Unfortunately the bus made more stops than we realized, and soon, we were glancing at the time every 15 seconds, willing the bus to move faster. We reached the town of Cesme, but not the ferry terminal and since we had about 9 minutes until the ferry left, we hopped off, haggled with another taxi, and zoomed away to the ferry terminal. We literally ran up to the terminal as I was pulling up our reservations on the my phone. A guy told us we had to have actual tickets and pointed us to the ticket desk...which was closed.   Turns out, we had needed to be there 20 minutes prior to the ferry leaving, not 5.

The ferry pulling away from the dock without us :(

Bummed, yet still laughing about our whirlwind trek to the ferry terminal, we walked into the town, which was very cute and stereotypically Mediterranean, got some recommendations on local beaches, haggled for some beach towels, grabbed a minibus, and headed to this beach for the day:

Gorgeous weather! The water was a bit chilly for me, so I mostly camped out on my lawn chair for 6 hours and read a really good book :)

Now pros at the bus system, we headed back to Izmir and awoke for an early morning walk to the train station to catch our train to Selchuk (about 1.5 hour away) to meet our tour guide for...Ephesus!
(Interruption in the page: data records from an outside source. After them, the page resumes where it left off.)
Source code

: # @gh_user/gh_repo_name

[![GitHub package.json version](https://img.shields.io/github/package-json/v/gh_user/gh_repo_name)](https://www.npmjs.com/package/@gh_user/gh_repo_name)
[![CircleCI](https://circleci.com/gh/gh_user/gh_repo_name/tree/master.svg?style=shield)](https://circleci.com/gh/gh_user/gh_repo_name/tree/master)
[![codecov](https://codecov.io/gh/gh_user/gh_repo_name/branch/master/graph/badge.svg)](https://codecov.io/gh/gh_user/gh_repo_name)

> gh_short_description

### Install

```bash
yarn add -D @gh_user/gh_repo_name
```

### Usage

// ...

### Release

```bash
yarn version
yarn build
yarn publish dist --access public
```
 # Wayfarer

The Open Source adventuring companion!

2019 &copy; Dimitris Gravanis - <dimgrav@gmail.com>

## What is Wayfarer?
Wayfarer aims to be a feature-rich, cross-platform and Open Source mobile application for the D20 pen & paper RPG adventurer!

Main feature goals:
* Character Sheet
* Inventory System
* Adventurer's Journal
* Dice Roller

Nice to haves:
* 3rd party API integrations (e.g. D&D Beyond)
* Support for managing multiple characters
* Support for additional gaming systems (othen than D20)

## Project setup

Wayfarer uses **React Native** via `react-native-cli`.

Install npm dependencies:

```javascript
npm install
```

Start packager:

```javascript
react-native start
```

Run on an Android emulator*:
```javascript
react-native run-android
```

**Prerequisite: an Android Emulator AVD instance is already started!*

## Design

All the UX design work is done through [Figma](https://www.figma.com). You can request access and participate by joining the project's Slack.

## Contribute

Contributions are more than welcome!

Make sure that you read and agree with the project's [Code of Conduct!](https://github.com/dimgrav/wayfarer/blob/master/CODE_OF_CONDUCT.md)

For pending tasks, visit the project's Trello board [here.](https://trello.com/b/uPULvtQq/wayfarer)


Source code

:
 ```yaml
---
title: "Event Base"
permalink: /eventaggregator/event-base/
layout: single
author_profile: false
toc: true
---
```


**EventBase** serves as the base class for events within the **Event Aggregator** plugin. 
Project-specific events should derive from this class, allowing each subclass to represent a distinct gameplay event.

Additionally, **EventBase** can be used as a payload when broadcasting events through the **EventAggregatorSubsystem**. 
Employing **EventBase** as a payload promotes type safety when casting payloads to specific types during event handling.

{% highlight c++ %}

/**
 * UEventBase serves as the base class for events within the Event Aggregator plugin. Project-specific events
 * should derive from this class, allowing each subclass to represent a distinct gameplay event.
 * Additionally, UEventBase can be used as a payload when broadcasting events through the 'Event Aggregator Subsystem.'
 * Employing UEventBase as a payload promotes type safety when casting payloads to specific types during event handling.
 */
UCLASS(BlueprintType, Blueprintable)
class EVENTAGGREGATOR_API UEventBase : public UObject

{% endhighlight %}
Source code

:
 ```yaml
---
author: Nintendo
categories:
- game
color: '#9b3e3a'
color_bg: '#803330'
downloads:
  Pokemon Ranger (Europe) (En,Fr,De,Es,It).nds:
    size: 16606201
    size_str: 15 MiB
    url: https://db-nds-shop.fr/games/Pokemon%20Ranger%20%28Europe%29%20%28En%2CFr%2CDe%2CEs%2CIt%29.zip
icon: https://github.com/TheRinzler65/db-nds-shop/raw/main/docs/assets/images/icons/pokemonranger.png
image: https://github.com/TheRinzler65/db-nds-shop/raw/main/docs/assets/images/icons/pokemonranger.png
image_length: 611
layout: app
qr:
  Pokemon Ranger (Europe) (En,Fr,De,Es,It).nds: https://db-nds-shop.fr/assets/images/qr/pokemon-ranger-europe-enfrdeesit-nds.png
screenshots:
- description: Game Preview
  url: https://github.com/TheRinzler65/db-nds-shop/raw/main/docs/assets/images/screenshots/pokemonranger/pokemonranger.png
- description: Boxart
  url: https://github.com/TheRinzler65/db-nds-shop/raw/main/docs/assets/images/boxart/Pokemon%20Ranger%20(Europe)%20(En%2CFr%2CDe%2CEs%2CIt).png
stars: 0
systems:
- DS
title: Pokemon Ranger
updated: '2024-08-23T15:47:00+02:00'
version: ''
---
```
We booked the Ephesus tour through this really great Australian company called No Frills Tours. When we walked into the tour office, Erin recognized one of the couples there as being from her church, and I recognized a couple I had made friends with in the Izmir airport who were from Dallas. So our group of 6 Texans and 2 Australians was pretty chatty and friendly the whole time, which thrilled our tour guide (who was also chatty and friendly) and made for a great day!

The amphitheater in Ephesus

The library in Ephesus

Gateway from the library to the agora (marketplace/meeting place)

Terrace houses that they are still uncovering - mosaics, painting, and 1500 year old indoor plumbing still intact! Only about 3% of Ephesus has been uncovered...can you imagine what the place will look like 50-100 years if the archaeological efforts continued to be funded!?

Ephesus was incredible and was the place I was most looking forward to seeing on this trip. To think I walked along streets that Paul walked on, in the city he taught So thankful and amazed to have seen part of the Bible come to life.